98      Par ailleurs, l’EUIPO relève que, compte tenu du fait que la requérante n’a pas contesté devant la chambre de recours le caractère descriptif du mot « gin » à l’égard des produits en cause compris dans la classe 21, la chambre de recours ne s’est pas attardée sur cette question et s’est bornée à faire siennes les conclusions de la division d’opposition. Force est de constater que non seulement la requérante n’a pas contesté devant la chambre de recours le caractère descriptif du mot
« gin » pour les produits compris dans la classe 21, mais elle a même admis explicitement ce caractère dans son recours contre la décision de la division d’opposition.
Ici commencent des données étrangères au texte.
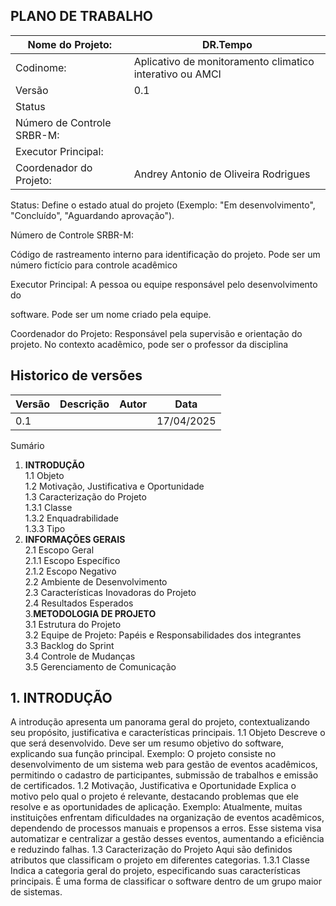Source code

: ## **PLANO DE TRABALHO**
|Nome do Projeto:| DR.Tempo| 
|----------|------------|
| Codinome: | Aplicativo de monitoramento climatico interativo ou AMCI|
|Versão|0.1|
|Status||
|Número de Controle SRBR-M:||
|Executor Principal:||
|Coordenador do Projeto:|Andrey Antonio de Oliveira Rodrigues|

Status: Define o estado atual do projeto (Exemplo: "Em
desenvolvimento", "Concluído", "Aguardando aprovação").

Número de Controle SRBR-M:

Código de rastreamento interno para identificação do
projeto. Pode ser um número fictício para controle
acadêmico

Executor Principal: A pessoa ou equipe responsável pelo desenvolvimento do

software. Pode ser um nome criado pela equipe.

Coordenador do Projeto: Responsável pela supervisão e orientação do projeto. No
contexto acadêmico, pode ser o professor da disciplina

##  **Historico de versões** 

| **Versão** | **Descrição** | **Autor** | **Data**|
|-----|-----|------|-----|
|  0.1  |    |    | 17/04/2025 |

Sumário
1. **INTRODUÇÃO** <br>
1.1 Objeto <br>
1.2 Motivação, Justificativa e Oportunidade <br>
1.3 Caracterização do Projeto <br>
1.3.1 Classe <br>
1.3.2 Enquadrabilidade <br>
1.3.3 Tipo <br>
2. **INFORMAÇÕES GERAIS** <br>
2.1 Escopo Geral <br>
2.1.1 Escopo Específico <br>
2.1.2 Escopo Negativo <br>
2.2 Ambiente de Desenvolvimento <br>
2.3 Características Inovadoras do Projeto <br>
2.4 Resultados Esperados <br>
3.**METODOLOGIA DE PROJETO**<br>
3.1 Estrutura do Projeto  <br>
3.2 Equipe de Projeto: Papéis e Responsabilidades dos integrantes <br>
3.3 Backlog do Sprint <br>
3.4 Controle de Mudanças<br>
3.5 Gerenciamento de Comunicação<br>

  ## 1. INTRODUÇÃO
  
A introdução apresenta um panorama geral do projeto, contextualizando seu propósito,
justificativa e características principais.
1.1 Objeto
Descreve o que será desenvolvido. Deve ser um resumo objetivo do software, explicando
sua função principal.
Exemplo:
O projeto consiste no desenvolvimento de um sistema web para gestão de eventos
acadêmicos, permitindo o cadastro de participantes, submissão de trabalhos e emissão de
certificados.
1.2 Motivação, Justificativa e Oportunidade
Explica o motivo pelo qual o projeto é relevante, destacando problemas que ele resolve e
as oportunidades de aplicação.
Exemplo:
Atualmente, muitas instituições enfrentam dificuldades na organização de eventos
acadêmicos, dependendo de processos manuais e propensos a erros. Esse sistema visa
automatizar e centralizar a gestão desses eventos, aumentando a eficiência e reduzindo falhas.
1.3 Caracterização do Projeto
Aqui são definidos atributos que classificam o projeto em diferentes categorias.
1.3.1 Classe
Indica a categoria geral do projeto, especificando suas características principais. É uma
forma de classificar o software dentro de um grupo maior de sistemas.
99      Dès lors, il y a lieu d’écarter le grief tiré d’un défaut de motivation concernant le caractère descriptif du mot « gin » pour les produits compris dans la classe 21.

100    Au vu de ce qui précède, le premier moyen doit être rejeté comme non fondé. Partant, le recours doit être rejeté dans son ensemble.

 Sur les dépens

101    Aux termes de l’article 134, paragraphe 1, du règlement de procédure, toute partie qui succombe est condamnée aux dépens, s’il est conclu en ce sens.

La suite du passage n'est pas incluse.